Well, in that case I guess I should target Barracuda, Proofpoint, and MX Logic in the same way, since 90+% of the world is on MS or Google platforms. That’s probably my practical answer.. to distrust any MX servers that are known to be proxies. So, I need a list of proxies like that.

[–] troyunrau@lemmy.ca 3 points 1 week ago (1 children)

Question: as a small business owner, we have trouble with Microsoft hosted email aggressively spam filtering. So when we notice it in their headers or similar, we will followup on emails to them with a phone call or text message saying "sent you an email -- if you don't see it, check your spam trap"

It's taken almost four years, a dedicated IP and host, and a lot of people flagging us as not-spam to finally have a better than 50% chance with Microsoft hosted customers.

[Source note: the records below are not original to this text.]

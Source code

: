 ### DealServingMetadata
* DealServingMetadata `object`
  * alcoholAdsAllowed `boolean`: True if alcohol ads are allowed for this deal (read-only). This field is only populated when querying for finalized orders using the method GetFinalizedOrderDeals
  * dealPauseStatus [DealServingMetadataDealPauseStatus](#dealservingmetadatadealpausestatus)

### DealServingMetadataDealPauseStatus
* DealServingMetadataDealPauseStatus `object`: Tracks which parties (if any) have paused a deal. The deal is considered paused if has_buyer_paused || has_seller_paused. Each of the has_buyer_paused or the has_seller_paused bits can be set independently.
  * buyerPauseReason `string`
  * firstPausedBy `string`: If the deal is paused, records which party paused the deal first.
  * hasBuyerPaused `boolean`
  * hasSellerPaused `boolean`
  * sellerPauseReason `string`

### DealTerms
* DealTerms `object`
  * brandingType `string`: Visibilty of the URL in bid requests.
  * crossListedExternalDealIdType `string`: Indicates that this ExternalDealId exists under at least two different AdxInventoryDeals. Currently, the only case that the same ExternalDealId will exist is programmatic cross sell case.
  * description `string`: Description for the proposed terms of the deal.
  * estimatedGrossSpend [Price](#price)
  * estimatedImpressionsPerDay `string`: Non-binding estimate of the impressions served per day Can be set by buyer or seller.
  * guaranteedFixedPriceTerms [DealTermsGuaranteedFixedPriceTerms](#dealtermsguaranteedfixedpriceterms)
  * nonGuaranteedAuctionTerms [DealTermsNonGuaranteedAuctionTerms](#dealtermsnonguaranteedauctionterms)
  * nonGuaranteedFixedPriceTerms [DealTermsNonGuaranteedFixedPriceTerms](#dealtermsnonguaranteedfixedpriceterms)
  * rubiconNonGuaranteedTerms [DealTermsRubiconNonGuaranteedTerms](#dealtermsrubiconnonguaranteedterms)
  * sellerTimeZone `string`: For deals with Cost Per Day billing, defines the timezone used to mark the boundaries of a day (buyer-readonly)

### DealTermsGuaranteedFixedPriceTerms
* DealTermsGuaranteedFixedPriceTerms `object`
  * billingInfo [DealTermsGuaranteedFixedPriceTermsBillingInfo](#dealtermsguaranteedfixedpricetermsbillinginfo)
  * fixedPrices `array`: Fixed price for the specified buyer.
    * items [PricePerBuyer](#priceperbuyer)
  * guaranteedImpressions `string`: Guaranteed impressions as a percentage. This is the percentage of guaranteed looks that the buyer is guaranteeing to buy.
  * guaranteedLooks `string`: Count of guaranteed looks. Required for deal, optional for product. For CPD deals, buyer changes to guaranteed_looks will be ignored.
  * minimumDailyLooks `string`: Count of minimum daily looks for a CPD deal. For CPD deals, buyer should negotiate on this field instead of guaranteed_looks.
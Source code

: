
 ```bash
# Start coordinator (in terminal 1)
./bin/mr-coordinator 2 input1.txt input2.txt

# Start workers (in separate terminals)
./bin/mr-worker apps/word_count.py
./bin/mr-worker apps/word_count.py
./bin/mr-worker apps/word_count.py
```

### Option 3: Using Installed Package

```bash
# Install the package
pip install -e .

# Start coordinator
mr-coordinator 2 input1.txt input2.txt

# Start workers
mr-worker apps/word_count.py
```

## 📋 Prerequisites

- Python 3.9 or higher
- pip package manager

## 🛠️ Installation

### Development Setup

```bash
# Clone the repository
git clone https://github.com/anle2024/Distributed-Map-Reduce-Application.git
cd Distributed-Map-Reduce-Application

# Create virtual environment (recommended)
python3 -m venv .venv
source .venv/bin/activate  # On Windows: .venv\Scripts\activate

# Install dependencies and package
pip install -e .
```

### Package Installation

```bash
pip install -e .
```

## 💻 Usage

But this is the InfoSec community and your reasons are probably entirely separate. Out of curiosity, why are you declining to transit Microsoft servers? Worried about inspection or something?

[–] evenwicht@lemmy.sdf.org 1 points 1 week ago* (last edited 1 week ago)

But this is the InfoSec community and your reasons are probably entirely separate.

Infosec broadly covers:

  • Confidentiality
  • Integrity
  • Availability

Your problem as you describe it boils down to availability (which some would say is the most important infosec factor). I also have a serious availability with Microsoft. When I send email to an MS recipient (back in the days when I was willing to), MS’s servers refuse my msg because MS aggressively implements a strict IP reputation policy. And to be clear, you need not ever send any spam to have a bad IP reputation. You can simply subscribe to an ISP that gives you an IP address which the ISP has published as “residential”. And just like that, the discrimination machine kicks in.

MS does not want mail from self-hosters like myself. They want to force me to dance for them. Even though my email is RFC-compliant, MS wants me to subscribe to a more costly business class of internet service, or to pawn myself to another email service provider.

Either way, MS can fuck off. I will not lick MS’s boots.

Out of curiosity, why are you declining to transit Microsoft servers? Worried about inspection or something?

First of all, I boycott MS. The boycott is mostly driven by factors unrelated to infosec. Boycotting is no longer just refusal to buy their junk -- boycotting also means to not feed them data because they profit from the data (otherwise, why are they gratis?) I am not generally worried about info in my payloads being specifically exploited in some kind of attack by MS, but I will not feed MS data that it can profit from. I also protest non-US govs throwing away their digital sovereignty and making all their people lick the boots of a privacy-abusing US surveillance advertiser.